1. self.schedule.on(...)

This is the primary mechanism for timing.

  • DateRules: self.date_rules.every_day(symbol) ensures it only runs on days the market is open.
  • TimeRules: self.time_rules.at(9, 0) sets the specific wall-clock time. Since US Equities open at 9:30 AM, setting this to 9:00 AM ensures it finishes before trading begins.

2. Handling Timeouts (self.train)

If your calculation involves training a Neural Network or processing years of tick data and takes longer than 10 minutes, the standard method above might time out.

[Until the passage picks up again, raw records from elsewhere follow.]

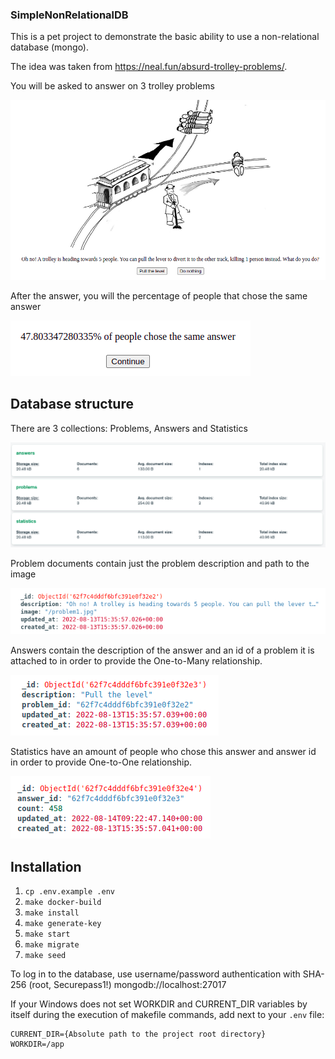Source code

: ### SimpleNonRelationalDB

This is a pet project to demonstrate the basic ability to use a non-relational database (mongo).

The idea was taken from https://neal.fun/absurd-trolley-problems/.

You will be asked to answer on 3 trolley problems

![image1](storage/githubMedia/image1.png?raw=true)

After the answer, you will the percentage of people that chose the same answer

![image2](storage/githubMedia/image2.png?raw=true)

## Database structure

There are 3 collections: Problems, Answers and Statistics

![collections](storage/githubMedia/collections.png?raw=true)

Problem documents contain just the problem description and path to the image

![problemDocument](storage/githubMedia/problemDocument.png?raw=true)

Answers contain the description of the answer and an id of a problem it is attached to in order to provide the
One-to-Many relationship.

![answerDocument](storage/githubMedia/answerDocument.png?raw=true)

Statistics have an amount of people who chose this answer and answer id in order to provide
One-to-One relationship.

![statisticDocument](storage/githubMedia/statisticDocument.png?raw=true)

## Installation

1. `cp .env.example .env`
2. `make docker-build`
3. `make install`
4. `make generate-key`
5. `make start`
6. `make migrate`
7. `make seed`

To log in to the database, use username/password authentication with SHA-256 (root, Securepass1!)
mongodb://localhost:27017

If your Windows does not set WORKDIR and CURRENT_DIR variables by itself during the execution of makefile commands,
add next to your `.env` file:

```shell
CURRENT_DIR={Absolute path to the project root directory}
WORKDIR=/app
```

In that case, wrap the logic in self.train:

def perform_heavy_computation(self):
    # self.train runs in a separate thread (in live trading) 
    # and prevents timeout warnings.
    self.train(self.my_training_method)

def my_training_method(self):
    # Your very heavy ML training logic here
    pass

Q&A

Q: Can I use TimeRules.AfterMarketOpen with negative minutes?
A: While technically possible in some contexts, it is often safer and clearer to use TimeRules.At(hour, minute) for pre-market activities to avoid confusion regarding Extended Market Hours or specific brokerage opening times.

Q: Does history() request data from the current day if run at 9:00 AM?
A: No. If you run a request at 9:00 AM, it will return data up until the previous market close (or the most recent available tick before 9:00 AM). It will not include future data.

Q: What happens if the calculation takes longer than the time until market open?
A: In backtesting, the engine pauses time until your calculation finishes, so you won't "miss" the market open. In Live Trading, the engine does not pause. If your calculation starts at 9:00 AM and takes 40 minutes, on_data will start firing at 9:30 AM, but your target_symbol variable won't be updated until 9:40 AM.